So you say the rest of the half is not good enough to support other components???


----------



## Cilus (Jun 13, 2011)

Skud said:


> So you say the rest of the half is not good enough to support other components???



No. Because in the guru3d GPU power measurement, they only stress the GPU, not CPU and other components. They clearly mentioned if a CPU intensive application is also running along with the GPU (for example our games), you have to add another 130-140W to the power consumptions. Then there are other components, too.
As you guys know that the power given in the 12V rail matter most rather than the total wattage. Now CM Silent pro can provide maximum of (40A X 12V)=480W in the 12V rail and just for CPU+GPU the power consumption is (300+130)W =430W, 90% of the 12V rail's power.

So rest is not that much to provide power to other components in load conditions.


----------



## rajan1311 (Jun 13, 2011)

Cilus said:


> That is the whole system power consumption, not the GPU only power consumption.



Its actually only the GPU consumption....see the link i have given, read the last line... 

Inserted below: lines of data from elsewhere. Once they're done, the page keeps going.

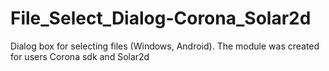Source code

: # File_Select_Dialog-Corona_Solar2d
Dialog box for selecting files (Windows, Android). The module was created for users Corona sdk and Solar2d
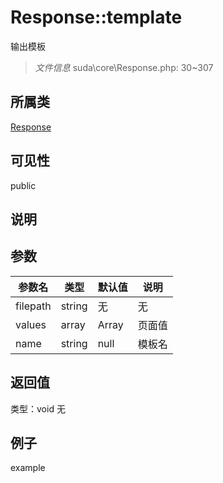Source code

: # Response::template
输出模板
> *文件信息* suda\core\Response.php: 30~307
## 所属类 

[Response](../Response.md)

## 可见性

  public  
## 说明



## 参数

 
| 参数名 | 类型 | 默认值 | 说明 |
|--------|-----|-------|-------|
 | filepath |  string | 无 | 无 |
 | values |  array | Array |  页面值 |
 | name |  string | null |  模板名 |
## 返回值
 
类型：void
无
## 例子

example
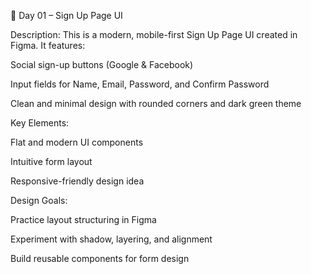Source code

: 📱 Day 01 – Sign Up Page UI

Description: This is a modern, mobile-first Sign Up Page UI created in Figma. It features:

Social sign-up buttons (Google & Facebook)

Input fields for Name, Email, Password, and Confirm Password

Clean and minimal design with rounded corners and dark green theme

Key Elements:

Flat and modern UI components

Intuitive form layout

Responsive-friendly design idea

Design Goals:

Practice layout structuring in Figma

Experiment with shadow, layering, and alignment

Build reusable components for form design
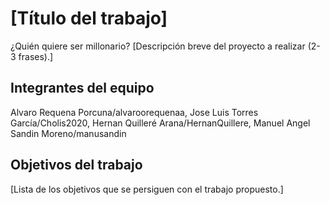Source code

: # [Título del trabajo]
¿Quién quiere ser millonario?
[Descripción breve del proyecto a realizar (2-3 frases).]

## Integrantes del equipo

Alvaro Requena Porcuna/alvaroorequenaa, Jose Luis Torres García/Cholis2020, Hernan Quilleré Arana/HernanQuillere, Manuel Angel Sandin Moreno/manusandin

## Objetivos del trabajo

[Lista de los objetivos que se persiguen con el trabajo propuesto.]
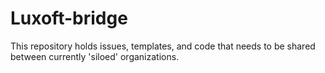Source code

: # Luxoft-bridge
This repository holds issues, templates, and code that needs to be shared between currently 'siloed' organizations. 
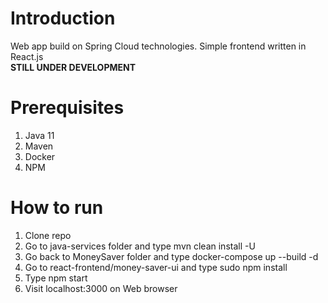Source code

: # Introduction
Web app build on Spring Cloud technologies. Simple frontend written in React.js </br>
<b>STILL UNDER DEVELOPMENT</b>
# Prerequisites
1. Java 11
2. Maven
3. Docker
4. NPM
# How to run 
1. Clone repo
2. Go to java-services folder and type mvn clean install -U
3. Go back to MoneySaver folder and type docker-compose up --build -d
4. Go to react-frontend/money-saver-ui and type sudo npm install
5. Type npm start
6. Visit localhost:3000 on Web browser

also, the PSU is most efficient at 50% load, hence least heat is generated at these levels, hence safest...


----------



## Cilus (Jun 13, 2011)

No it is not. Check the tom'shardware GTX 460 SLI review page. Here it is clearly mentioned that 470W is the total system power consumption.
For guru3d, check *this *page.


----------



## rajan1311 (Jun 16, 2011)

arey see what you have linked to...see the Guru3D page...it clearly says you need a good 650-700W PSU for SLI...the CM 600 has 40A, my 550VX has 41A...


----------



## vickybat (Jun 16, 2011)

In that case op can go for a gtx 570 especially the *asus gtx 570 direct cu II @ 19.9k*. Its non reference , has 8 phase power design, no vrm issues and can be overclocked to match and surpass a gtx 580 performance. 

Op's 600w psu can handle this easily.  

Else he can go for a 6850cf which consumes less power relatively than a 460 and 560 sli.


----------



## tkin (Jun 16, 2011)

vickybat said:


> In that case op can go for a gtx 570 especially the *asus gtx 570 direct cu II @ 19.9k*. Its non reference , has 8 phase power design, no vrm issues and can be overclocked to match and surpass a gtx 580 performance.
> 
> Op's 600w psu can handle this easily.
> 
> Else he can go for a 6850cf which consumes less power relatively than a 460 and 560 sli.

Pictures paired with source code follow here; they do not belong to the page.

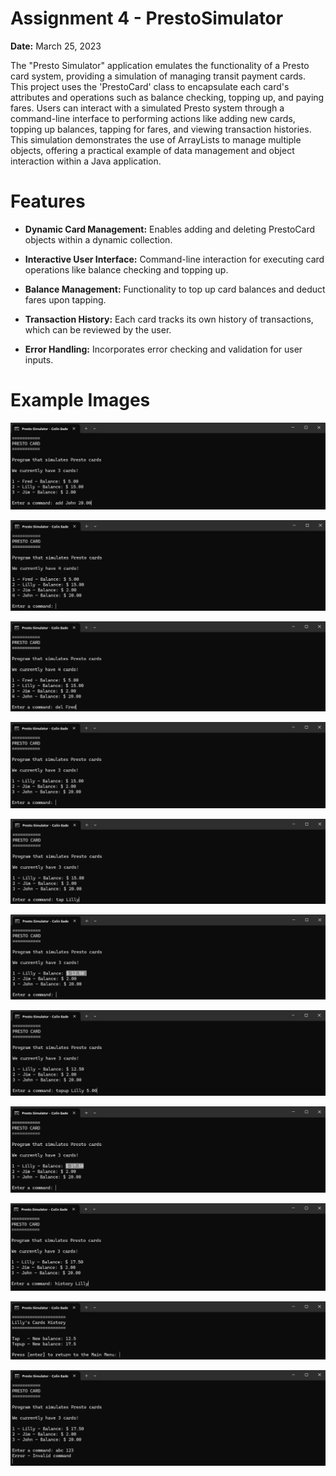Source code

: # Assignment 4 - PrestoSimulator
**Date:** March 25, 2023

The "Presto Simulator" application emulates the functionality of a Presto card system, providing a simulation of managing transit payment cards. This project uses the 'PrestoCard' class to encapsulate each card's attributes and operations such as balance checking, topping up, and paying fares. Users can interact with a simulated Presto system through a command-line interface to performing actions like adding new cards, topping up balances, tapping for fares, and viewing transaction histories. This simulation demonstrates the use of ArrayLists to manage multiple objects, offering a practical example of data management and object interaction within a Java application.
# Features
* **Dynamic Card Management:** Enables adding and deleting PrestoCard objects within a dynamic collection.

* **Interactive User Interface:** Command-line interaction for executing card operations like balance checking and topping up.

* **Balance Management:** Functionality to top up card balances and deduct fares upon tapping.

* **Transaction History:** Each card tracks its own history of transactions, which can be reviewed by the user.

* **Error Handling:** Incorporates error checking and validation for user inputs.
# Example Images
![PrestoSimulator Example 1](images/PrestoSimulator1.png)

![PrestoSimulator Example 2](images/PrestoSimulator2.png)

![PrestoSimulator Example 3](images/PrestoSimulator3.png)

![PrestoSimulator Example 4](images/PrestoSimulator4.png)

![PrestoSimulator Example 5](images/PrestoSimulator5.png)

![PrestoSimulator Example 6](images/PrestoSimulator6.png)

![PrestoSimulator Example 7](images/PrestoSimulator7.png)

![PrestoSimulator Example 8](images/PrestoSimulator8.png)

![PrestoSimulator Example 9](images/PrestoSimulator9.png)

![PrestoSimulator Example 10](images/PrestoSimulator10.png)

![PrestoSimulator Example 11](images/PrestoSimulator11.png)
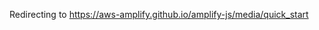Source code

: <html>
  <head>
        <!-- Global site tag (gtag.js) - Google Analytics -->     <script async src="https://www.googletagmanager.com/gtag/js?id=UA-115615468-1"></script>     <script>         window.dataLayer = window.dataLayer || [];         function gtag(){dataLayer.push(arguments);}         gtag('js', new Date());         gtag('config', 'UA-115615468-1',{             'linker': {             'domains': ['aws-amplify.github.io']             }         });         var navigateToNextPage = function (elem) {             var path = "{% if jekyll.environment == 'production' %}{{ site.amplify.docs_baseurl }}{% endif %}/media/quick_start";             location.replace( path + location.search);         };       gtag('event', 'page_view', {         'event_callback': navigateToNextPage         });     </script> <meta http-equiv="refresh" content="5; url={% if jekyll.environment == 'production' %}{{ site.amplify.docs_baseurl }}{% endif %}/media/quick_start" />
  </head>
  <body>
    <p>Redirecting to <a href="{% if jekyll.environment == 'production' %}{{ site.amplify.docs_baseurl }}{% endif %}/media/quick_start">https://aws-amplify.github.io/amplify-js/media/quick_start</a></p>
  </body>
</html>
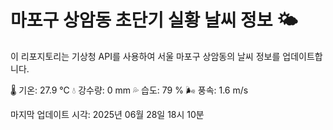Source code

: 
# 마포구 상암동 초단기 실황 날씨 정보 🌤️

이 리포지토리는 기상청 API를 사용하여 서울 마포구 상암동의 날씨 정보를 업데이트합니다. 

🌡️ 기온: 27.9 ℃
💧 강수량: 0 mm
💦 습도: 79 %
🌬️ 풍속: 1.6 m/s

마지막 업데이트 시각: 2025년 06월 28일 18시 10분    
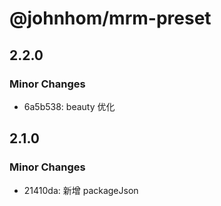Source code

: # @johnhom/mrm-preset

## 2.2.0

### Minor Changes

- 6a5b538: beauty 优化

## 2.1.0

### Minor Changes

- 21410da: 新增 packageJson

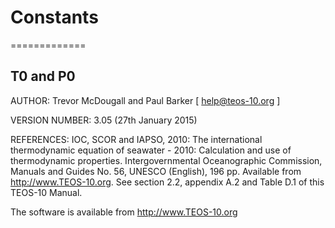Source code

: 

# Constants
=============

## T0 and P0

AUTHOR:
Trevor McDougall and Paul Barker                    [ help@teos-10.org ]

VERSION NUMBER: 3.05 (27th January 2015)

REFERENCES:
IOC, SCOR and IAPSO, 2010: The international thermodynamic equation of
seawater - 2010: Calculation and use of thermodynamic properties.
Intergovernmental Oceanographic Commission, Manuals and Guides No. 56,
UNESCO (English), 196 pp.  Available from http://www.TEOS-10.org.
See section 2.2, appendix A.2 and Table D.1 of this TEOS-10 Manual.

The software is available from http://www.TEOS-10.org
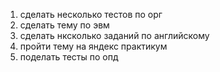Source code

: 1) сделать несколько тестов по орг
2) сделать тему по эвм
3) сделать нксколько заданий по английскому
4) пройти тему на яндекс практикум
5) поделать тесты по опд
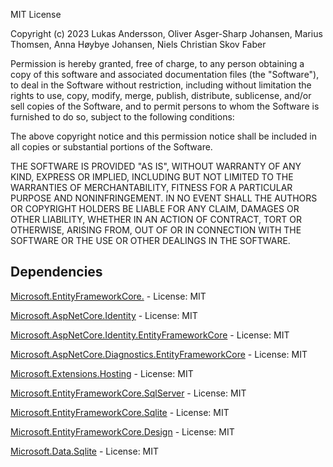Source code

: MIT License

Copyright (c) 2023 Lukas Andersson, Oliver Asger-Sharp Johansen, Marius Thomsen, Anna Høybye Johansen, Niels Christian Skov Faber

Permission is hereby granted, free of charge, to any person obtaining a copy
of this software and associated documentation files (the "Software"), to deal
in the Software without restriction, including without limitation the rights
to use, copy, modify, merge, publish, distribute, sublicense, and/or sell
copies of the Software, and to permit persons to whom the Software is
furnished to do so, subject to the following conditions:

The above copyright notice and this permission notice shall be included in all
copies or substantial portions of the Software.

THE SOFTWARE IS PROVIDED "AS IS", WITHOUT WARRANTY OF ANY KIND, EXPRESS OR
IMPLIED, INCLUDING BUT NOT LIMITED TO THE WARRANTIES OF MERCHANTABILITY,
FITNESS FOR A PARTICULAR PURPOSE AND NONINFRINGEMENT. IN NO EVENT SHALL THE
AUTHORS OR COPYRIGHT HOLDERS BE LIABLE FOR ANY CLAIM, DAMAGES OR OTHER
LIABILITY, WHETHER IN AN ACTION OF CONTRACT, TORT OR OTHERWISE, ARISING FROM,
OUT OF OR IN CONNECTION WITH THE SOFTWARE OR THE USE OR OTHER DEALINGS IN THE
SOFTWARE.


## Dependencies
[Microsoft.EntityFrameworkCore.](https://www.nuget.org/packages/Microsoft.EntityFrameworkCore.Tools/8.0.0-rc.2.23480.1)  - 
License: MIT

[Microsoft.AspNetCore.Identity](https://www.nuget.org/packages/Microsoft.EntityFrameworkCore.Tools/8.0.0-rc.2.23480.1) - 
License: MIT

[Microsoft.AspNetCore.Identity.EntityFrameworkCore](https://www.nuget.org/packages/Microsoft.AspNetCore.Identity.EntityFrameworkCore/8.0.0-rc.2.23480.2) - License: MIT

[Microsoft.AspNetCore.Diagnostics.EntityFrameworkCore](https://www.nuget.org/packages/Microsoft.AspNetCore.Diagnostics.EntityFrameworkCore/8.0.0-rc.2.23480.2) - 
License: MIT

[Microsoft.Extensions.Hosting](https://www.nuget.org/packages/Microsoft.Extensions.Hosting/8.0.0-rc.2.23479.6) - 
License: MIT

[Microsoft.EntityFrameworkCore.SqlServer](https://www.nuget.org/packages/Microsoft.EntityFrameworkCore.SqlServer/8.0.0-rc.2.23480.1) - 
License: MIT

[Microsoft.EntityFrameworkCore.Sqlite](https://www.nuget.org/packages/Microsoft.EntityFrameworkCore.Sqlite/8.0.0-rc.2.23480.1) -
License: MIT

[Microsoft.EntityFrameworkCore.Design](https://www.nuget.org/packages/Microsoft.EntityFrameworkCore.Design/8.0.0-rc.2.23480.1) -
License: MIT

[Microsoft.Data.Sqlite](https://www.nuget.org/packages/Microsoft.Data.Sqlite/8.0.0-rc.2.23480.1) - 
License: MIT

Where do you see the 570 DCII in india? Is it even available here?


----------



## vickybat (Jun 16, 2011)

^^ check lynx india. besides its also available with rashi peripherals.


----------



## tkin (Jun 16, 2011)

vickybat said:


> ^^ check lynx india. besides its also available with rashi peripherals.

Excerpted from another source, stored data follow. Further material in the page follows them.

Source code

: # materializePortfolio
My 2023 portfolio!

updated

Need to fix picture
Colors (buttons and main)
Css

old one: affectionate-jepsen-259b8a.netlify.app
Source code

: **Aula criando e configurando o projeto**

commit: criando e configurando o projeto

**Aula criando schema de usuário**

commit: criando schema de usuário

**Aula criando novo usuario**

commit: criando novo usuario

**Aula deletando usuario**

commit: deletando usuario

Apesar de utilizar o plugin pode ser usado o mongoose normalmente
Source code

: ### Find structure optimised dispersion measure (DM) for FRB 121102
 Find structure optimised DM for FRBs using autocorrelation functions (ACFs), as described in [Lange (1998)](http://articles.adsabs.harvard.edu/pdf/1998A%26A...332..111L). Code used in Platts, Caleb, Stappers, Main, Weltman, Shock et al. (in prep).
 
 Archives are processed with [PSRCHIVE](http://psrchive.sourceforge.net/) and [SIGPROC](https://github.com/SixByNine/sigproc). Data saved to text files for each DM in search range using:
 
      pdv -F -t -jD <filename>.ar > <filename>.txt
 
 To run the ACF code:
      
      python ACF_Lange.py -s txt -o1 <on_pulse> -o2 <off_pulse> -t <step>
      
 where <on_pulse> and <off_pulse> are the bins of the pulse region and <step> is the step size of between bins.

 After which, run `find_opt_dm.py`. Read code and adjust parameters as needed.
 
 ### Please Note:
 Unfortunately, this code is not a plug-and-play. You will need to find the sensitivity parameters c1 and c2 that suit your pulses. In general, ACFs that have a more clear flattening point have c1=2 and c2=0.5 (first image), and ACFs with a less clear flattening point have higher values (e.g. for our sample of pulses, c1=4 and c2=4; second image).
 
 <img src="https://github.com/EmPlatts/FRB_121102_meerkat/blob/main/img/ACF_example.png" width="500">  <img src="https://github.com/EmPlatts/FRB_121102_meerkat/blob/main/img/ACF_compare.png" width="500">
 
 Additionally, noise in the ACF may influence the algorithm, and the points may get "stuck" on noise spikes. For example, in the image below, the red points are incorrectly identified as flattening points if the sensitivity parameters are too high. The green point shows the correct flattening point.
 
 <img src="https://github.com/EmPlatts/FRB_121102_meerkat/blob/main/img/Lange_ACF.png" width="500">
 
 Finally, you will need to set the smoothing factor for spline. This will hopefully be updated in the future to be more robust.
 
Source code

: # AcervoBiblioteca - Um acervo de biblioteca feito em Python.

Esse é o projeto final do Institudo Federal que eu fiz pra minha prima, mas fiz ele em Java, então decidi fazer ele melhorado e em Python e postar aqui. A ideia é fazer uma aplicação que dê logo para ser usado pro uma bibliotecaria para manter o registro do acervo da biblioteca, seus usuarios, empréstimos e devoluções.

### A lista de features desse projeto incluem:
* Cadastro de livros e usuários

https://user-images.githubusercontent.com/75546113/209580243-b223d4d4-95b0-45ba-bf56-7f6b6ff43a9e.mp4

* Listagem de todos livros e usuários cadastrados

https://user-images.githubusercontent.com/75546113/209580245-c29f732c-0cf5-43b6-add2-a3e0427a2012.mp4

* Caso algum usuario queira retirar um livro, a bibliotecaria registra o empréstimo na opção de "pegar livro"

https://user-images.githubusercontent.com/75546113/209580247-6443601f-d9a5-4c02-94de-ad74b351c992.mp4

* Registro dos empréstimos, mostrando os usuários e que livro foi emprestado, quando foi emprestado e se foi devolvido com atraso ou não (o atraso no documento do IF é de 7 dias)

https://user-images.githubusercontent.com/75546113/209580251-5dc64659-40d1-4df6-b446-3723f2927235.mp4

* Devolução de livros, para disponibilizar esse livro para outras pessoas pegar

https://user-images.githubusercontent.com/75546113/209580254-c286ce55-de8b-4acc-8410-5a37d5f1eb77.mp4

Hmm, rashi? I'd not go there, and I don't trust lynx honestly, they once delayed my purchase to oblivion, any other retailers stocking these?


----------



## vickybat (Jun 16, 2011)

^^ Rashi are the only distributors that stock asus products. Apart from kolkata, rashi peripherals offer good service everywhere.

Especially in my place i.e bbsr, rashi are very good. Apart from lynx, i couldn't find it anywhere.


----------



## tkin (Jun 16, 2011)

vickybat said:


> ^^ Rashi are the only distributors that stock asus products. Apart from kolkata, rashi peripherals offer good service everywhere.
> 
> Especially in my place i.e bbsr, rashi are very good. Apart from lynx, i couldn't find it anywhere.


Rashi is not bad in kolkata either, at least for asus stuff, they will just delay you by months and if you give xfx stuff they become jumpy.


----------